The understanding of fundamental population genetics and evolutionary genetics is rapidly growing, mainly through the development of new large-scale genotyping methods. These techniques could ultimately facilitate the rapid detection of genome-wide genetic differences among human populations. One of the exciting applications would be in the field of forensic research, where the development of a set of markers by means of which predictions concerning external characteristics of an individual could be made (colour of hair, skin, eye, etc.), would possibly facilitate the tracing of offenders. Also predictions about the geographical origins of an individual could be possible once reliable markers have been found. In the lecture, both technical and ethical issues will be covered.
Here is just one connection. Apart from forensics, Pete the Knife and his colleagues also collaborate with George Vogler:
Beekman M, Posthuma D, Heijmans BT, Lakenberg N, Suchiman HE, Snieder H, De Knijff P, Frants RR, Van Ommen GJ, Kluft C, Vogler GP, Slagboom PE, Boomsma DI. Combined association and linkage analysis applied to the APOE locus. Genet Epidemiol. 2004 May;26(4):328-37.

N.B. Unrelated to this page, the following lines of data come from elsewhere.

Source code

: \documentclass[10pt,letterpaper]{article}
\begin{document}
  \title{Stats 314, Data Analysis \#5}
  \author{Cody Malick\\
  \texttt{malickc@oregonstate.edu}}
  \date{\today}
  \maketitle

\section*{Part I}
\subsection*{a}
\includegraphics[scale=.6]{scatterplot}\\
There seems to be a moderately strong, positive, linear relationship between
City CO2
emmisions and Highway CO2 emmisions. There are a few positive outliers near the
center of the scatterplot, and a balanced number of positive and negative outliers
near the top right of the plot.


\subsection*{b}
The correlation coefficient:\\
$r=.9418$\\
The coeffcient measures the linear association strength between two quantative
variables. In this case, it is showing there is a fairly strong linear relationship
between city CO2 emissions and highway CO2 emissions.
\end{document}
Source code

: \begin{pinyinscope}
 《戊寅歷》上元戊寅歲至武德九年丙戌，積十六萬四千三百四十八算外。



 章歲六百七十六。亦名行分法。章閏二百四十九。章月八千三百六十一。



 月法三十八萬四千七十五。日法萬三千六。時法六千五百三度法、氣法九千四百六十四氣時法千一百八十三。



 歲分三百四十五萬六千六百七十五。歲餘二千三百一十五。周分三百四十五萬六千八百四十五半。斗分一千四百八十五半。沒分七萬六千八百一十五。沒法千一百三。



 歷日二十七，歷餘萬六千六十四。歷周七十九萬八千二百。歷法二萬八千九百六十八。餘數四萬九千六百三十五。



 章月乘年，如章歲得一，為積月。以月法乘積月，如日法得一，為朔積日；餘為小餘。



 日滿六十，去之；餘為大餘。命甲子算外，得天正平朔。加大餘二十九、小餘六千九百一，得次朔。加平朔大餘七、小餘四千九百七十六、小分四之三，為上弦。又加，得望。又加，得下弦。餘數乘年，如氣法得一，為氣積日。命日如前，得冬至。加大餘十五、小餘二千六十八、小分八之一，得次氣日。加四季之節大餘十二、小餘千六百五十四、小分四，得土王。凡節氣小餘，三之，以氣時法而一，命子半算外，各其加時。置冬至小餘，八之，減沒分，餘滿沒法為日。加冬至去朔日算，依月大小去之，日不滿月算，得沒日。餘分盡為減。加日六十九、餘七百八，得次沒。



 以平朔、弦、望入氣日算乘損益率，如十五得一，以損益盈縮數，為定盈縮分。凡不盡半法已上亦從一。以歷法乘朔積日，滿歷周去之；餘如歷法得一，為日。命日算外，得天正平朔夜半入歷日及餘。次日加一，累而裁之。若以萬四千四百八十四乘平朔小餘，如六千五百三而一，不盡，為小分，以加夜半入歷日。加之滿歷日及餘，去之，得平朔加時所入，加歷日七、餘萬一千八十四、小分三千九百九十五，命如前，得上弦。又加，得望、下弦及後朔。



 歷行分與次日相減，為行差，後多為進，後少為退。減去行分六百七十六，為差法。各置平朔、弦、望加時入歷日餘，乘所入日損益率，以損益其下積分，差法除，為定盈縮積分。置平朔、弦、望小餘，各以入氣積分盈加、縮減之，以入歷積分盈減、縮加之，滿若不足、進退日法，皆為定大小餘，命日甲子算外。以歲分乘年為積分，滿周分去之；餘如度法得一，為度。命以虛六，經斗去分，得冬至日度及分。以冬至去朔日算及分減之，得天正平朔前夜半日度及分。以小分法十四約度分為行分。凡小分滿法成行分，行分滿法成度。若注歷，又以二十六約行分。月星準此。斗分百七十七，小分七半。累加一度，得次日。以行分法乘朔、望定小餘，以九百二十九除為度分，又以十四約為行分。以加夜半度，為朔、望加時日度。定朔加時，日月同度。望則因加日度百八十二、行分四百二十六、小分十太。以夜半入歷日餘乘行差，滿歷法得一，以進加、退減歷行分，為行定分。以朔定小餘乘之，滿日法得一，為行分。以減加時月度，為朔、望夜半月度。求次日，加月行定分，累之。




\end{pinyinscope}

Beekman, M. , B.T. Heijmans , N.G. Martin , J.B. Whitfield , N.L. Pedersen , U. DeFaire , H. Snieder , N. Lakenberg , H.D. Suchiman , P. de Knijff , R.R. Frants , G.B. van Ommen , C.C. Kluft , G.P. Vogler , D.I. Boomsma and P.E. Slagboom (2003). "Evidence for a Qtl on Chromosome 19 Influencing Ldl Cholesterol Levels in the General Population." European Journal of Human Genetics 11(11):845-850.
Beekman, M. , N. Lakenberg , S.S. Cherny , P. de Knijff , C.C. Kluft , G.B. van Ommen , G.P. Vogler , R.R. Frants , D.I. Boomsma and P.E. Slagboom (2001). "A Powerful and Rapid Approach to Genome Scanning Using Small Quantities of Genomic DNA." Genetical Research 77:129-134.
George is Professor of Biobehavioral Health and Director, Center for Developmental and Health Genetics at PSU and his research interests are: Genetic epidemiology of complex traits; quantitative trait loci mapping; cardiovascular disease; methodological issues in genetic models and structural equation models; behavioral moderation of expression of biological traits.
http://athens.pop.psu.edu/CtrPRI/DirBio.cfm?PeopleID=57
George has co-authored 15 papers with DC Rao, the (former?) DNAP Scientific Advisor; and 3 with JR Fernandez, the current Shriver collaborator.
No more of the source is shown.